Distribution, désinformation, logistique : les défis que soulève la vaccination qui débutera la semaine prochaine sont nombreux au Québec.

Alice Girard-Bossé Alice Girard-Bossé
La Presse

La chaîne de froid

« Le maintien de la chaîne de froid est un défi important », explique Nicholas Brousseau, médecin-conseil à l’Institut national de santé publique du Québec (INSPQ). Le vaccin produit par Pfizer et BioNTech doit être conservé à - 70 °C. « Ce sont les congélateurs que l’on a dans les hôpitaux ou dans les instituts de recherche, alors ce n’est pas facile de les transporter dans les régions éloignées », explique Cécile Tremblay, microbiologiste-infectiologue au CHUM. Pour le moment, les lots de vaccin de Pfizer ne pourront être déplacés d’un endroit à un autre, la vaccination se fera donc sur place dans des lieux déterminés en fonction de la clientèle ciblée. « Ça va prendre des congélateurs portatifs pour éventuellement pouvoir acheminer le vaccin dans des zones plus périphériques », dit la Dre Tremblay.

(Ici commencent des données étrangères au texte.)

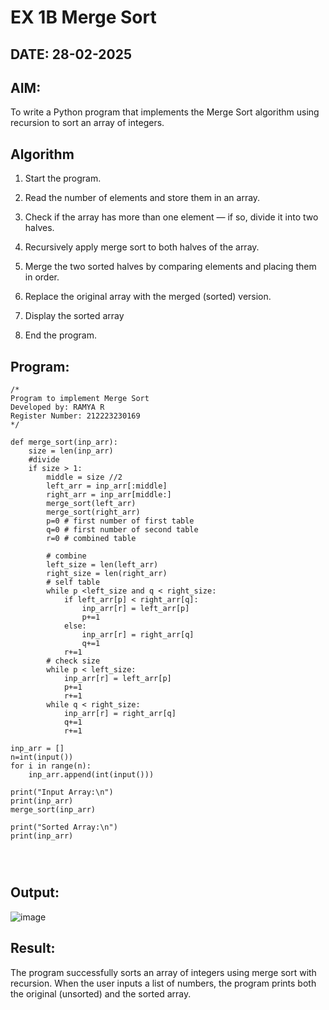 # EX 1B Merge Sort
## DATE: 28-02-2025
## AIM:
To write a Python program that implements the Merge Sort algorithm using recursion to sort an array of integers.

## Algorithm
1. Start the program.

2. Read the number of elements and store them in an array.

3. Check if the array has more than one element — if so, divide it into two halves.

4. Recursively apply merge sort to both halves of the array.

5. Merge the two sorted halves by comparing elements and placing them in order.

6. Replace the original array with the merged (sorted) version.

7. Display the sorted array 

8. End the program.



## Program:
```
/*
Program to implement Merge Sort
Developed by: RAMYA R
Register Number: 212223230169  
*/

def merge_sort(inp_arr):
    size = len(inp_arr)
    #divide
    if size > 1:
        middle = size //2
        left_arr = inp_arr[:middle]
        right_arr = inp_arr[middle:]
        merge_sort(left_arr)
        merge_sort(right_arr)
        p=0 # first number of first table
        q=0 # first number of second table
        r=0 # combined table
        
        # combine
        left_size = len(left_arr)
        right_size = len(right_arr)
        # self table
        while p <left_size and q < right_size:
            if left_arr[p] < right_arr[q]:
                inp_arr[r] = left_arr[p]
                p+=1
            else:
                inp_arr[r] = right_arr[q]
                q+=1
            r+=1
        # check size    
        while p < left_size:
            inp_arr[r] = left_arr[p]
            p+=1
            r+=1
        while q < right_size:
            inp_arr[r] = right_arr[q]
            q+=1
            r+=1

inp_arr = []
n=int(input())
for i in range(n):
    inp_arr.append(int(input()))
    
print("Input Array:\n")
print(inp_arr)
merge_sort(inp_arr)

print("Sorted Array:\n")
print(inp_arr)

            
                
```

## Output:

![image](https://github.com/user-attachments/assets/faf75b16-5b8a-4676-bd20-22dd021d2059)


## Result:
The program successfully sorts an array of integers using merge sort with recursion. When the user inputs a list of numbers, the program prints both the original (unsorted) and the sorted array.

L’augmentation des contacts

Les personnes vaccinées vont se sentir immunisées et risquent d’augmenter les contacts à risque, affirme Benoît Mâsse, professeur à l’École de santé publique de l’Université de Montréal. « On ne sait pas si le vaccin est efficace pour réduire les risques de transmission, donc, même si vous n’avez pas de cas sévère, vous pourriez quand même contribuer à la transmission du virus », indique-t-il. La Dre Tremblay ajoute qu’il faut être prudent, parce qu’au moins une semaine doit s’écouler après la deuxième dose pour qu’on soit complètement protégé. « Ça va prendre plusieurs mois avant qu’on atteigne un taux de protection suffisant pour développer une immunité collective. D’ici là, il va donc falloir continuer d’appliquer nos mesures de prévention », dit-elle.

La désinformation

Deux travailleurs de la santé du Royaume-Uni ayant connu des réactions allergiques importantes ont mal réagi aux premières injections administrées mardi. C’est certain qu’avec les millions de personnes qui seront vaccinés, il y aura des effets secondaires indésirables chez certaines d’entre elles, explique M. Mâsse. « Il faut avoir beaucoup de transparence sur ces cas rares, surtout pour ceux qui ont des inquiétudes face à la vaccination », indique-t-il. La Dre Tremblay est aussi d’avis que la transparence est de mise, pour que les gens aient confiance. Si des évènements anecdotiques se produisent, la population doit en être informée, afin de réduire les campagnes de désinformation, ajoute-t-elle.

Les rappels

« Il y a une question de logistique de rappeler aux gens de revenir pour leur deuxième dose si on veut que la protection soit complète, affirme la Dre Tremblay. Il y a des gens qui vont y penser sans problème, mais pour d’autres personnes, il va falloir faire des rappels. » Le ministère de la Santé et des Services sociaux du Québec indique que le registre de vaccination prévoit l’inscription de tous les vaccins administrés au Québec et contiendra un calendrier prévisionnel qui permettra d’indiquer aux professionnels si une deuxième dose est requise et à quel moment.

Une forte protection après une seule dose

Le vaccin contre la COVID-19 fabriqué par Pfizer et BioNTech offre une forte protection contre la COVID-19 dans les deux semaines suivant l’administration de la première dose. Ces données significatives publiées mardi par la Food and Drug Administration ont démontré que le nombre de nouveaux cas de COVID-19 avait rapidement diminué après la première dose du vaccin, mais continué d’augmenter chez le groupe à qui on avait injecté un placebo. La protection commence donc plus tôt que ne l’avaient prévu Pfizer et BioNTech. « C’est la bonne nouvelle de la semaine », se réjouit Benoît Mâsse. Toutefois, la deuxième dose du vaccin semble essentielle pour permettre d’observer des effets protecteurs à long terme.